Интересно в этой истории еще и то, что европейцы ведут себя так, как будто ничего не произошло (если не считать гуляний по поводу введения наличного евро). Все так же европейцы и на житейском, и на официальном уровне идентифицируют себя как немцы, французы, испанцы и т.д. Все так же мы слышим: «канцлер Германии Шредер», «президент Франции Ширак», «премьер-министр Испании Аснар», а не «губернатор провинции Германия (Франция, Испания)…», хотя, по сути, это именно так. Подозреваю, что, если бы европейцы хоть раз услышали такое наименование (повторюсь, отражающее реальность), то Европу бы взорвало. А неевропейцы отказались бы иметь дело с этими чисто декоративными фигурами и потребовали бы старшего. Но – магия слов, видимо.

Более того, Йорг Хайдер в Австрии все так же борется с засильем иностранцев. А на Корсике постреливают, а баскские террористы все так же «как ни в чем не бывало» взрывают. Если они действительно боролись за независимость от Франции и Испании, то за что они борются сейчас, когда государств «Франция» и «Испания» уже де-факто нет? За независимость от Европы? А премьер Италии Берлускони предостерегает Евросоюз от вмешательства в итальянские внутренние дела. О чем это он? Какие еще внутренние дела у провинции, кроме работы коммунальных служб?
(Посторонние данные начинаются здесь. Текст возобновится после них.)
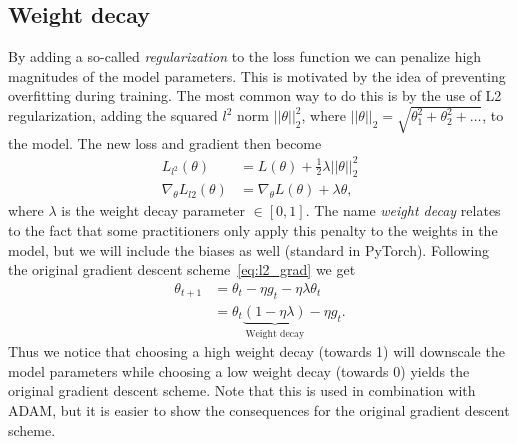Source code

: \subsection{Weight decay}
By adding a so-called \textit{regularization} to the loss function we can penalize high magnitudes of the model parameters. This is motivated by the idea of preventing overfitting during training. The most common way to do this is by the use of L2 regularization, adding the squared $l^2$ norm $||\theta||_2^2$, where $||\theta||_2 = \sqrt{\theta_1^2 + \theta_2^2 + \ldots}$, to the model. The new loss and gradient then become
\begin{align}
  L_{l^2}(\theta) &= L(\theta) + \frac{1}{2}\lambda ||\theta||^2_2 \nonumber \\
  \nabla_\theta L_{l2}(\theta) &=  \nabla_\theta L(\theta) + \lambda \theta,
  \label{eq:l2_grad}
\end{align}
where $\lambda$ is the weight decay parameter $\in [0,1]$. The name \textit{weight decay} relates to the fact that some practitioners only apply this penalty to the weights in the model, but we will include the biases as well (standard in PyTorch). Following the original gradient descent scheme~\cref{eq:l2_grad} we get
\begin{align*}
  \theta_{t+1} &= \theta_t - \eta g_t - \eta\lambda \theta_t \\
  &= \theta_t\underbrace{(1-\eta\lambda)}_{\text{Weight decay}} - \eta g_t.
\end{align*}
Thus we notice that choosing a high weight decay (towards 1) will downscale the model parameters while choosing a low weight decay (towards 0) yields the original gradient descent scheme. Note that this is used in combination with ADAM, but it is easier to show the consequences for the original gradient descent scheme.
А упомянутая проблема языка? Ведь это даже не признается в качестве проблемы. Или и так сойдет? Кому надо, договорятся, а кому не надо, и знать нечего?

А кто ответит перед народами Германии, Голландии, Италии и т.д. за экономическое и прочее положение в стране? Национальные правительства? Но ведь это просто наместники. У них и денег-то нет. А чьи наместники? «Брюссельских бюрократов»?

Ну, допустим, что это все излишняя драматизация. Но, помимо преимуществ, выгод и удобств, как для европейцев, так, возможно, и для остального мира, обозначается и кое-что другое.

Итак, впервые в мире появилась реальная наднациональная валюта.

Впервые в мире появилось реальное наднациональное государство. При этом оно властвует над народами, сопоставимыми по численности и мощи, мощными каждый сам по себе и, при этом, разделенными языковыми и культурными барьерами. При этом данные барьеры не пытаются разрушить.

При этом степень, так сказать, неконтролируемости, непрозрачности структур данного государства для его подданных также велика. Разобщенность же субъектов государства в сочетании с их примерной равномощностью делает очень удобным применение принципа «разделяй и властвуй».

Более этого, эти подданные, вольно или невольно, но введены в заблуждение, поскольку пребывают в иллюзии, что живут в своих национальных государствах. Кстати, нечто подобное было после Беловежского соглашения у нас, хотя процесс был противоположный. Некоторое время сохранялась иллюзия, что мы живем в СССР, просто немножко другом, тем более что советские деньги и свобода передвижения до поры сохранялись.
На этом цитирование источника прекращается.